Once again, the transfer of ownership (from Timmy to Ranger Stuart) and the breaking of the intense bonds between master and pet occurs only by throwing family togetherness and pastoralism into crisis. This time, these images of boyhood, family, and farm will be banished altogether to pave the way for greater mobility, more suspense, and a wilder conception of the natural world. As the episode opens, both Timmy and his adopted father are eagerly awaiting the mail. Timmy wants the delivery of a dog tag for Lassie, while the father awaits more dramatic news about a "wonderful opportunity for all of us." He plans to move the all-American Martin family to Australia, where he insists there is lots of land and not enough people. However, bad news follows. Lassie will have to be placed on a six month quarantine before she will be admitted into the country. For a dog used to the freedom Lassie has enjoyed, such confinement would be unendurable. Timmy refuses to speak to his father, begs to stay behind with Ranger Stuart, and finally threatens to run away from home. "It's tearing us to pieces. I've never seen him act this way before," Ruth exclaims, startled by her normally goody-goody son's willfulness. Paul understands, however, the boy's powerless rage: "He's just a little boy in a grown-up world and that ain't an easy thing to be. Things get decided for you and there isn't nothing you can do about it."

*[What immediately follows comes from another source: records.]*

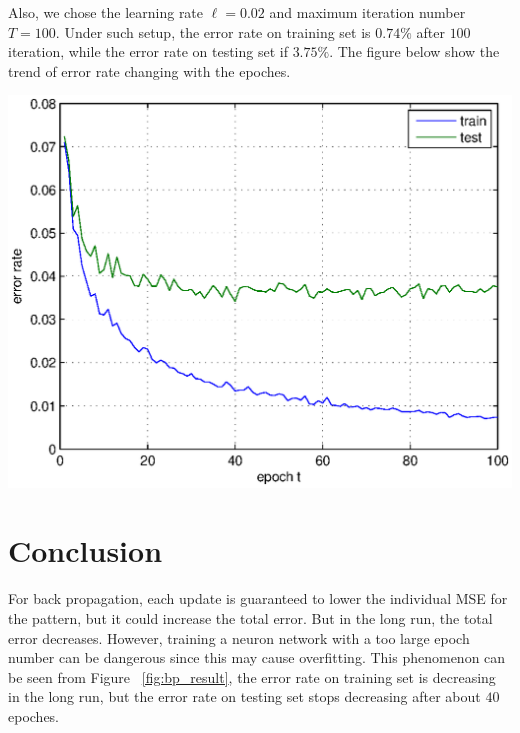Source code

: \documentclass{article} %
\begin{document}
Also, we chose the learning rate $ \ell = 0.02 $ and maximum iteration number $ T = 100 $.
Under such setup, the error rate on training set is $0.74\%$ after $100$ iteration, while the error rate on testing set if $3.75\%$.
The figure below show the trend of error rate changing with the epoches.

\begin{center}
\includegraphics[width=0.6\linewidth]{bp_simul.eps}
\label{fig:bp_result}
\end{center}

\section{Conclusion}
For back propagation, each update is guaranteed to lower the individual MSE for the pattern, but it could increase the total error. 
But in the long run, the total error decreases.
However, training a neuron network with a too large epoch number can be dangerous since this may cause overfitting.
This phenomenon can be seen from Figure ~\ref{fig:bp_result}, the error rate on training set is decreasing in the long run, but the error rate on testing set stops decreasing after about $40$ epoches.

\nocite{*} %
\small{ %

}
\end{document}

In Knight's Lassie Come-Home, Joe never questions his father's "right" to sell his dog, even though the boy continues to hope for its return. When his father speaks, Joe obeys. The boy is silenced on several occasion by a firmly expressed "no." However, the issue of parental authority had undergone a dramatic transformation in the post-war period, with more child-centered parenting styles seen as fundamentally democratic and most appropriate for raising children into American citizenship. Rudolf Dreikurs's Children: The Challenge (1964) charts the different political models behind pre-war and post-war child-rearing practices :

Autocratic Society -------------------Democratic Society
Authority ----------------------------Figure Knowledgeable leader
Power -------------------------------Influence
Pressure -----------------------------Stimulation
Demanding --------------------------Winning Cooperation
Punishment ---------------------------Logical consequences
Reward ------------------------------Encouragement
Imposition ----------------------------Permit self-determination
Domination ---------------------------Guidance
Children are seen and not heard. ------Listen! Respect the child.
YOU do because I said to. -----------WE do because it is necessary.

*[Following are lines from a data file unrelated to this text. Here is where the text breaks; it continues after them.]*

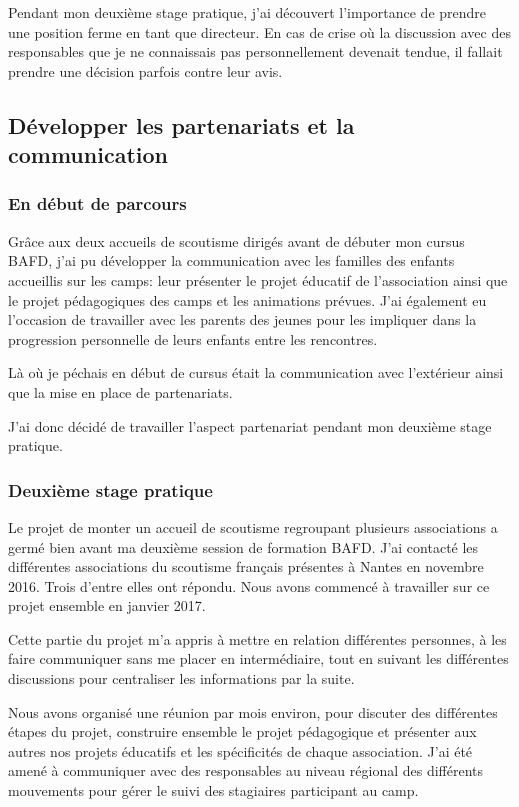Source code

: \documentclass[titlepage,11pt,a4paper]{article}
\begin{document}
Pendant mon deuxième stage pratique, j'ai découvert l'importance de prendre une position
ferme en tant que directeur. En cas de crise où la discussion avec des responsables que je
ne connaissais pas personnellement devenait tendue, il fallait prendre une décision
parfois contre leur avis.

\subsection{Développer les partenariats et la communication}
\subsubsection{En début de parcours}

Grâce aux deux accueils de scoutisme dirigés avant de débuter mon cursus BAFD, j'ai
pu développer la communication avec les familles des enfants accueillis sur les camps:
leur présenter le projet éducatif de l'association ainsi que le projet pédagogiques des
camps et les animations prévues. J'ai également eu l'occasion de travailler avec les parents des jeunes pour les impliquer
dans la progression personnelle de leurs enfants entre les rencontres.

Là où je péchais en début de cursus était la communication avec l'extérieur ainsi que la
mise en place de partenariats.

J'ai donc décidé de travailler l'aspect partenariat pendant mon deuxième stage pratique.

\subsubsection{Deuxième stage pratique}

Le projet de monter un accueil de scoutisme regroupant plusieurs associations a germé bien avant ma
deuxième session de formation BAFD\@. J'ai contacté les différentes associations du
scoutisme français présentes à Nantes en novembre 2016. Trois d'entre elles ont répondu.
Nous avons commencé à travailler sur ce projet ensemble en janvier 2017.

Cette partie du projet m'a appris à mettre en relation différentes personnes, à les faire
communiquer sans me placer en intermédiaire, tout en suivant les différentes discussions
pour centraliser les informations par la suite.

Nous avons organisé une réunion par mois environ, pour discuter des différentes étapes du
projet, construire ensemble le projet pédagogique et présenter aux autres nos projets
éducatifs et les spécificités de chaque association. J'ai été amené à communiquer avec des
responsables au niveau régional des différents mouvements pour gérer le suivi des
stagiaires participant au camp.
\end{document}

A conscious effort was made following World War II to reconstruct both the American family and children's culture according to these "democratic" principles.

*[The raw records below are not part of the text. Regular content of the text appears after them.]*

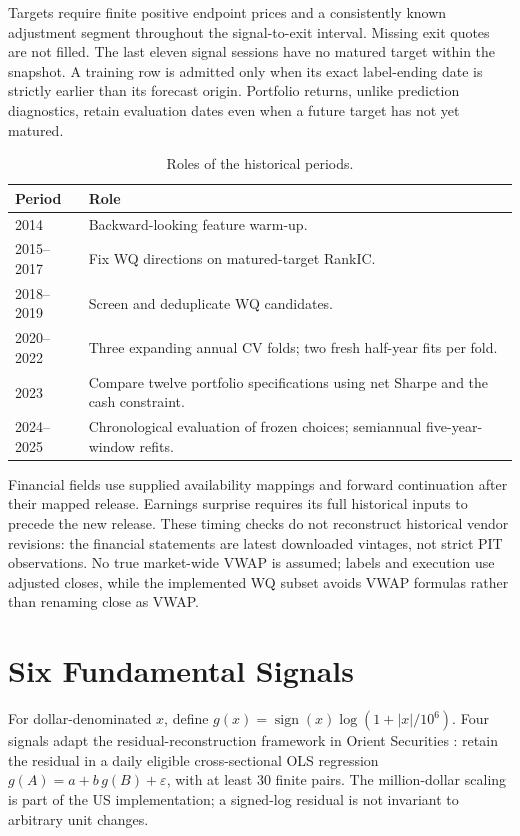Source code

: \documentclass[11pt]{article}
\begin{document}
Targets require finite positive endpoint prices and a consistently known adjustment segment throughout the signal-to-exit interval. Missing exit quotes are not filled. The last eleven signal sessions have no matured target within the snapshot. A training row is admitted only when its exact label-ending date is strictly earlier than its forecast origin. Portfolio returns, unlike prediction diagnostics, retain evaluation dates even when a future target has not yet matured.

\begin{table}[H]\centering\small\caption{Roles of the historical periods.}
\begin{tabularx}{\textwidth}{l X}\toprule Period & Role\\\midrule
2014 & Backward-looking feature warm-up.\\
2015--2017 & Fix WQ directions on matured-target RankIC.\\
2018--2019 & Screen and deduplicate WQ candidates.\\
2020--2022 & Three expanding annual CV folds; two fresh half-year fits per fold.\\
2023 & Compare twelve portfolio specifications using net Sharpe and the cash constraint.\\
2024--2025 & Chronological evaluation of frozen choices; semiannual five-year-window refits.\\\bottomrule
\end{tabularx}\end{table}

Financial fields use supplied availability mappings and forward continuation after their mapped release. Earnings surprise requires its full historical inputs to precede the new release. These timing checks do not reconstruct historical vendor revisions: the financial statements are latest downloaded vintages, not strict PIT observations. No true market-wide VWAP is assumed; labels and execution use adjusted closes, while the implemented WQ subset avoids VWAP formulas rather than renaming close as VWAP.
\clearpage

\section{Six Fundamental Signals}
For dollar-denominated $x$, define $g(x)=\operatorname{sign}(x)\log(1+|x|/10^6)$. Four signals adapt the residual-reconstruction framework in Orient Securities \cite{orient}: retain the residual in a daily eligible cross-sectional OLS regression $g(A)=a+b\,g(B)+\varepsilon$, with at least 30 finite pairs. The million-dollar scaling is part of the US implementation; a signed-log residual is not invariant to arbitrary unit changes.
\end{document}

Many of the key architects of post-war children's culture had served together as part of Frank Capra's propaganda unit during the Second World War. Capra assembled a remarkable group which included Ted Geissel ("Doctor Seuss,") Chuck Jones (Looney Toons), P.D. Eastman (Are You My Mother?), Stanley Kramer (Boy with the Green Hair, 5000 Fingers of Dr. T), and Eric Knight. Knight was killed during the war, so he did not directly participate in the post-war shifts in popular discourse about parents and children or in the attempt to create a more playful, pleasure-centered culture. However, television's Lassie embraced at least some permissive doctrines. The sudden introduction of the issue of parental authority represented a significant shift in the program ideology.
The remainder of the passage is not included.